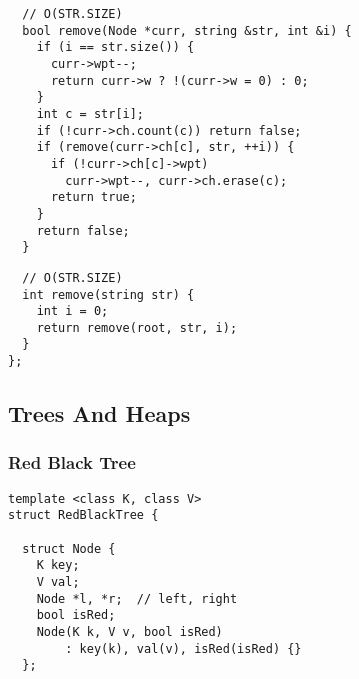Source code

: \documentclass[twoside]{article}
\begin{document}
\begin{multicols*}{2}
\begin{verbatim}
  // O(STR.SIZE)
  bool remove(Node *curr, string &str, int &i) {
    if (i == str.size()) {
      curr->wpt--;
      return curr->w ? !(curr->w = 0) : 0;
    }
    int c = str[i];
    if (!curr->ch.count(c)) return false;
    if (remove(curr->ch[c], str, ++i)) {
      if (!curr->ch[c]->wpt)
        curr->wpt--, curr->ch.erase(c);
      return true;
    }
    return false;
  }
\end{verbatim}
\vspace{-12pt}
\begin{verbatim}
  // O(STR.SIZE)
  int remove(string str) {
    int i = 0;
    return remove(root, str, i);
  }
};
\end{verbatim}

\subsectionfont{\bfseries\sffamily\centering\LARGE}
\vspace{0em}
\subsection*{Trees And Heaps}
\vspace{2em}
\subsubsectionfont{\large\bfseries\sffamily\underline}
\subsubsection*{Red Black Tree}
\begin{verbatim}
template <class K, class V>
struct RedBlackTree {

  struct Node {
    K key;
    V val;
    Node *l, *r;  // left, right
    bool isRed;
    Node(K k, V v, bool isRed)
        : key(k), val(v), isRed(isRed) {}
  };


\end{verbatim}
\end{multicols*}
\end{document}
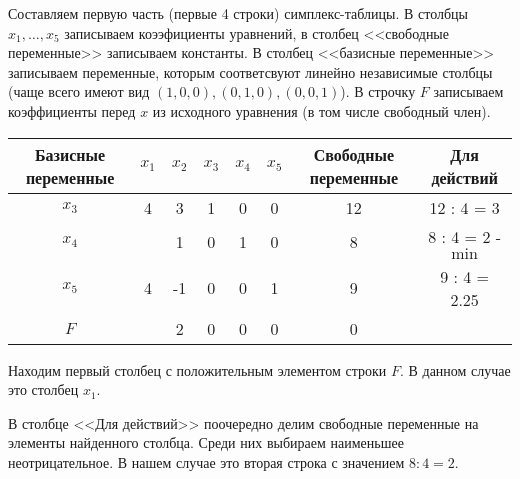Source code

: \begin{example}
\begin{solution}
	Составляем первую часть (первые 4 строки) симплекс-таблицы. В столбцы $x_1,\dots,x_5$ записываем коээфициенты уравнений, в столбец <<свободные переменные>> записываем константы. В столбец <<базисные переменные>> записываем переменные, которым соответсвуют линейно независимые столбцы (чаще всего имеют вид $(1,0,0), (0,1,0), (0,0,1)$). В строчку $F$ записываем коэффициенты перед $x$ из исходного уравнения (в том числе свободный член).
	\begin{table}[H]
		\centering
		\begin{tabular}{|c|c|c|c|c|c|c|c|}
			\hline
			Базисные переменные & $x_1$ & $x_2$ & $x_3$ & $x_4$ & $x_5$ & Свободные переменные & Для действий \\ \hline
			$x_3$ & 4 & 3 & 1 & 0 & 0 & 12 & 12 : 4 = 3 \\
			$x_4$ & \boxed{4} & 1  & 0 & 1 & 0 & 8  & 8 : 4 = 2 - $\min$ \\
			$x_5$ & 4 & -1 & 0 & 0 & 1 & 9  & 9 : 4 = 2.25 \\ \hline
			$F$   & \boxed{3} & 2  & 0 & 0 & 0 & 0 & \\ \hline
		\end{tabular}
	\end{table}
	
	Находим первый столбец с положительным элементом строки $F$. В данном случае это столбец $x_1$. 
	
	В столбце <<Для действий>> поочередно делим свободные переменные на элементы найденного столбца. Среди них выбираем наименьшее неотрицательное. В нашем случае это вторая строка с значением $8:4=2$.
	

\end{solution}
\end{example}
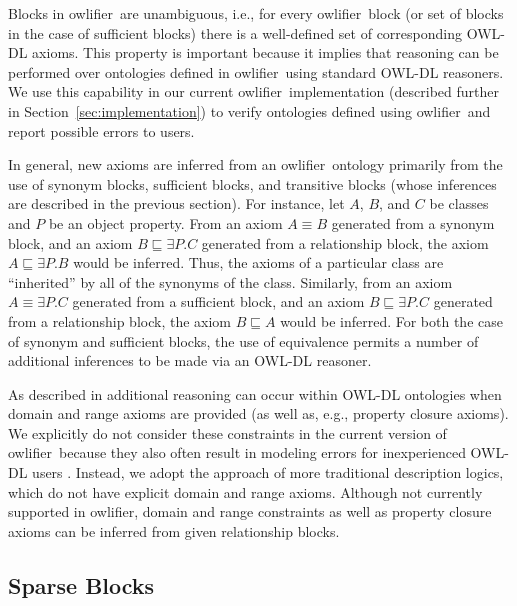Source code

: \documentclass[5p,authoryear]{elsarticle}
\newcommand{\owlifier}{\textsf{owlifier}}
\newcommand{\secref}[1]{Section~\ref{#1}}
\begin{document}
Blocks in \owlifier\ are unambiguous, i.e., for every \owlifier\ block
(or set of blocks in the case of sufficient blocks) there is a
well-defined set of corresponding OWL-DL axioms. This property is
important because it implies that reasoning can be performed over
ontologies defined in \owlifier\ using standard OWL-DL reasoners.  We
use this capability in our current \owlifier\ implementation
(described further in \secref{sec:implementation}) to verify
ontologies defined using \owlifier\ and report possible errors to
users.

In general, new axioms are inferred from an \owlifier\ ontology
primarily from the use of synonym blocks, sufficient blocks, and
transitive blocks (whose inferences are described in the previous
section). For instance, let $A$, $B$, and $C$ be classes and $P$ be an
object property. From an axiom $A \equiv B$ generated from a synonym
block, and an axiom $B \sqsubseteq \exists P.C$ generated from a
relationship block, the axiom $A \sqsubseteq \exists P.B$ would be
inferred. Thus, the axioms of a particular class are ``inherited'' by
all of the synonyms of the class. Similarly, from an axiom $A \equiv
\exists P. C$ generated from a sufficient block, and an axiom $B
\sqsubseteq \exists P.C$ generated from a relationship block, the
axiom $B \sqsubseteq A$ would be inferred. For both the case of
synonym and sufficient blocks, the use of equivalence permits a number
of additional inferences to be made via an OWL-DL reasoner.

As described in \citep{rector04:_owl_pizzas} additional reasoning can
occur within OWL-DL ontologies when domain and range axioms are
provided (as well as, e.g., property closure axioms).  We explicitly
do not consider these constraints in the current version of
\owlifier\ because they also often result in modeling errors for
inexperienced OWL-DL users \citep{rector04:_owl_pizzas}. Instead, we
adopt the approach of more traditional description logics, which do
not have explicit domain and range axioms.  Although not currently
supported in \owlifier, domain and range constraints as well as
property closure axioms can be inferred from given relationship
blocks.

\subsection{Sparse Blocks} 
\end{document}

- **ABOUT THIS TASK**: What lines in the material above include "property"? Copy every one of them.

- **REPLY TO THE EXERCISE**:
well-defined set of corresponding OWL-DL axioms. This property is
object property. From an axiom $A \equiv B$ generated from a synonym
provided (as well as, e.g., property closure axioms).  We explicitly
property closure axioms can be inferred from given relationship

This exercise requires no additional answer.